● **Source material**:

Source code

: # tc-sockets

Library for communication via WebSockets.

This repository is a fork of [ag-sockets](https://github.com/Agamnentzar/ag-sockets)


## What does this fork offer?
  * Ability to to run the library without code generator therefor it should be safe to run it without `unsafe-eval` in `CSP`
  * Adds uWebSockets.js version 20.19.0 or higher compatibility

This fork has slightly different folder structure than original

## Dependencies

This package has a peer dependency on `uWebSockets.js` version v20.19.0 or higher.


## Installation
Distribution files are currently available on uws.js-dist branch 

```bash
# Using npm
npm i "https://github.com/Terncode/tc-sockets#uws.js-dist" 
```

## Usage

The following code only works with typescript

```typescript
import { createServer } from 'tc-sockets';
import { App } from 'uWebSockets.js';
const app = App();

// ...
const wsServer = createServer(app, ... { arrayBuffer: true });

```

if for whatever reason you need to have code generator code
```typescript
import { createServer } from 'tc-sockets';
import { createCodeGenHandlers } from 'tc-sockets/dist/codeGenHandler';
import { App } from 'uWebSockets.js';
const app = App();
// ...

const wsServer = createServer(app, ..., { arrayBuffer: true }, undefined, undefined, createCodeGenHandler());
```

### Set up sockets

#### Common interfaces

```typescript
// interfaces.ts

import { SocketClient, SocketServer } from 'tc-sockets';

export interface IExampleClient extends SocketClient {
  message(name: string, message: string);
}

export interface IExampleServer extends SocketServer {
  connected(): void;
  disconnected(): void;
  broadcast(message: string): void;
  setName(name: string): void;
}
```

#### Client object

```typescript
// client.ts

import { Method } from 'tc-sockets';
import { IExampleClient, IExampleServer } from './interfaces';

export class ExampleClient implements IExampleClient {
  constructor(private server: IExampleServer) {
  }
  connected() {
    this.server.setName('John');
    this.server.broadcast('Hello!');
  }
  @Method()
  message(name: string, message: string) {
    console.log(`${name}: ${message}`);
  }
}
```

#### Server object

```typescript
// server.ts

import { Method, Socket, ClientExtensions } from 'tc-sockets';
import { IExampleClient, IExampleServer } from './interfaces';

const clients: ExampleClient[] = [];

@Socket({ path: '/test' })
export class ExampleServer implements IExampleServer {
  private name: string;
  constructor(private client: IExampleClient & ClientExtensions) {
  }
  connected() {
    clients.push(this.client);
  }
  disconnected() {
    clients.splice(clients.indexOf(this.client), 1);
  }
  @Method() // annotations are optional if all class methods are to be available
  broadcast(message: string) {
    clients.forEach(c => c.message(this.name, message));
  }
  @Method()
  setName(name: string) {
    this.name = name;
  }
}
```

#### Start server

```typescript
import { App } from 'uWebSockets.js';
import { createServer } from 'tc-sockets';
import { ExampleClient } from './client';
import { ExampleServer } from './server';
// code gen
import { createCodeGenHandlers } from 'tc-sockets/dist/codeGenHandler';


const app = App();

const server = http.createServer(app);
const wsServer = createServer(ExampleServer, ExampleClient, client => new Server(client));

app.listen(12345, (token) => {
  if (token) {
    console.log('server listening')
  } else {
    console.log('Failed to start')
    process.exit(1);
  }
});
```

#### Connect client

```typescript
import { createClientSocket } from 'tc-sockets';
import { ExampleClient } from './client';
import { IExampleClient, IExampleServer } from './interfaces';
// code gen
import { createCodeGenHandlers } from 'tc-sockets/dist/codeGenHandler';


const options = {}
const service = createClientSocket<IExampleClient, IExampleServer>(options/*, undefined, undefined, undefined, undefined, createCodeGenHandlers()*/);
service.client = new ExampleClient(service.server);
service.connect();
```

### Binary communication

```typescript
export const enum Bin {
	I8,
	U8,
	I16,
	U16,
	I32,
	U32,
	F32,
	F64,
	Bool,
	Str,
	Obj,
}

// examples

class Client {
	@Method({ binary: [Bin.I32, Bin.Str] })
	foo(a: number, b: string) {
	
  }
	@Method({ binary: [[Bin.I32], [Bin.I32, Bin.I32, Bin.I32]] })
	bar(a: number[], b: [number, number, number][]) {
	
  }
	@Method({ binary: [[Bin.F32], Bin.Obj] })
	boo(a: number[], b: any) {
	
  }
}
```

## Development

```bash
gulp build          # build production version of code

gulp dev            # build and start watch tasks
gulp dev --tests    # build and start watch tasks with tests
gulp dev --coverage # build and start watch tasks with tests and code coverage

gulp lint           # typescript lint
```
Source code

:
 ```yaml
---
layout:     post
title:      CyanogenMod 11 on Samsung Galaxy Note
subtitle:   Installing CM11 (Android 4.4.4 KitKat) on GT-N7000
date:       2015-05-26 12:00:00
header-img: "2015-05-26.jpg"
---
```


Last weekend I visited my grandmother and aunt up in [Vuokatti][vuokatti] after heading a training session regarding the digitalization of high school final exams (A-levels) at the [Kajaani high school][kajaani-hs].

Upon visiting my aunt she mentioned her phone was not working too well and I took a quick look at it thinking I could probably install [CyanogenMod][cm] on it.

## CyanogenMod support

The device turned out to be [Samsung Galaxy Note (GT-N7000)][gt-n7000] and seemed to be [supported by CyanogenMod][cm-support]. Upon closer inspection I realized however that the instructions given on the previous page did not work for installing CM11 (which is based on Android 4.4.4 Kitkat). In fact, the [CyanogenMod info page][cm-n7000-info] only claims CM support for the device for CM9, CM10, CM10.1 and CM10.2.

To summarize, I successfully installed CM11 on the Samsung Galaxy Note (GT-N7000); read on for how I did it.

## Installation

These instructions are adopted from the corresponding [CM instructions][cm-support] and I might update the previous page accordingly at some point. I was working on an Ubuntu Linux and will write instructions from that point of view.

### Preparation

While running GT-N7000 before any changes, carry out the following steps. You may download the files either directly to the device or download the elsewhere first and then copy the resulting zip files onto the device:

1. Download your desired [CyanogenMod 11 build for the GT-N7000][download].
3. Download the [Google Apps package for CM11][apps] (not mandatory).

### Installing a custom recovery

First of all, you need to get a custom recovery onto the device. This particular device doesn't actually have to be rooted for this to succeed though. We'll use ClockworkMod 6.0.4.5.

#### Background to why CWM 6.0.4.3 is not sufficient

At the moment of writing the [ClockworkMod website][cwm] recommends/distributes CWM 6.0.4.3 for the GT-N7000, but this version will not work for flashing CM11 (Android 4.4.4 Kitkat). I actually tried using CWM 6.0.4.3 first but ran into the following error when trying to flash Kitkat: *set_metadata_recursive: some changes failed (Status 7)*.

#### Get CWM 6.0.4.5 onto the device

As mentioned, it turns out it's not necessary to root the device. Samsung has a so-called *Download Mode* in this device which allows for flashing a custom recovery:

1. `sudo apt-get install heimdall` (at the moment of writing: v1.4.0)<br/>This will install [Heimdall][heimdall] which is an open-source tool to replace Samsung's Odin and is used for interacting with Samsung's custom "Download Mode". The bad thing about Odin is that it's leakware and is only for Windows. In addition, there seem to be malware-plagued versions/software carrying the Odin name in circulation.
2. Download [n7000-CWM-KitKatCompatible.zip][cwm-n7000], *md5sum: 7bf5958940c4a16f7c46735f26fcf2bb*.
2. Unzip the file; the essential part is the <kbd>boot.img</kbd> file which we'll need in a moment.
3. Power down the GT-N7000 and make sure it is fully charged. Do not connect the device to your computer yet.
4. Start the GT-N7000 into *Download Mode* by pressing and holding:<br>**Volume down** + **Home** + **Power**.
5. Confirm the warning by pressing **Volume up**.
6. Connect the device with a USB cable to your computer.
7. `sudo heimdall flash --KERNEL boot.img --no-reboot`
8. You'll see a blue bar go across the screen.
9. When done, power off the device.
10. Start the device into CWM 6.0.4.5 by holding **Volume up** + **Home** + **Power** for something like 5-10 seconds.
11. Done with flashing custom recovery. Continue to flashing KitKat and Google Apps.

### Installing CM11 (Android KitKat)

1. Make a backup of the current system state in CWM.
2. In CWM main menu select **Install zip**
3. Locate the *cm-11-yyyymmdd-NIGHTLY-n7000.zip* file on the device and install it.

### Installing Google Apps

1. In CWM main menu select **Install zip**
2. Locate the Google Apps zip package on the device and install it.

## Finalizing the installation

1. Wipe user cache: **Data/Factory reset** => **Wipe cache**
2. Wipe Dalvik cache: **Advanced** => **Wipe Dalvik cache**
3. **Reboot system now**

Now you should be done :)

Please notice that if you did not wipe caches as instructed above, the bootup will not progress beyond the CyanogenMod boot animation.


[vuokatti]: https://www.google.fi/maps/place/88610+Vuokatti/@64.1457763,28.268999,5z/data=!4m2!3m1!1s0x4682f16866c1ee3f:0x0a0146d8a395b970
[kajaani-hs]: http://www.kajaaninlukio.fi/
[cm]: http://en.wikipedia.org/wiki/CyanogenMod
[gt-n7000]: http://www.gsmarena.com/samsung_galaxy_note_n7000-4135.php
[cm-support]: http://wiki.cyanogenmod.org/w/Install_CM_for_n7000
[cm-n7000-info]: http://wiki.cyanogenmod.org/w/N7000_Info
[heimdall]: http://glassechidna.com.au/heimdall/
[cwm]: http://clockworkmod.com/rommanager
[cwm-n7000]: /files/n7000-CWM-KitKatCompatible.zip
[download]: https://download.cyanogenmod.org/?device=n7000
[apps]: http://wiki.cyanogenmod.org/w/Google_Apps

● **Instructions for the task**: As you read the records above, find each line that contains "string" and copy it.

● **Response to the exercise**:
  message(name: string, message: string);
  broadcast(message: string): void;
  setName(name: string): void;
  message(name: string, message: string) {
  private name: string;
  broadcast(message: string) {
  setName(name: string) {
	foo(a: number, b: string) {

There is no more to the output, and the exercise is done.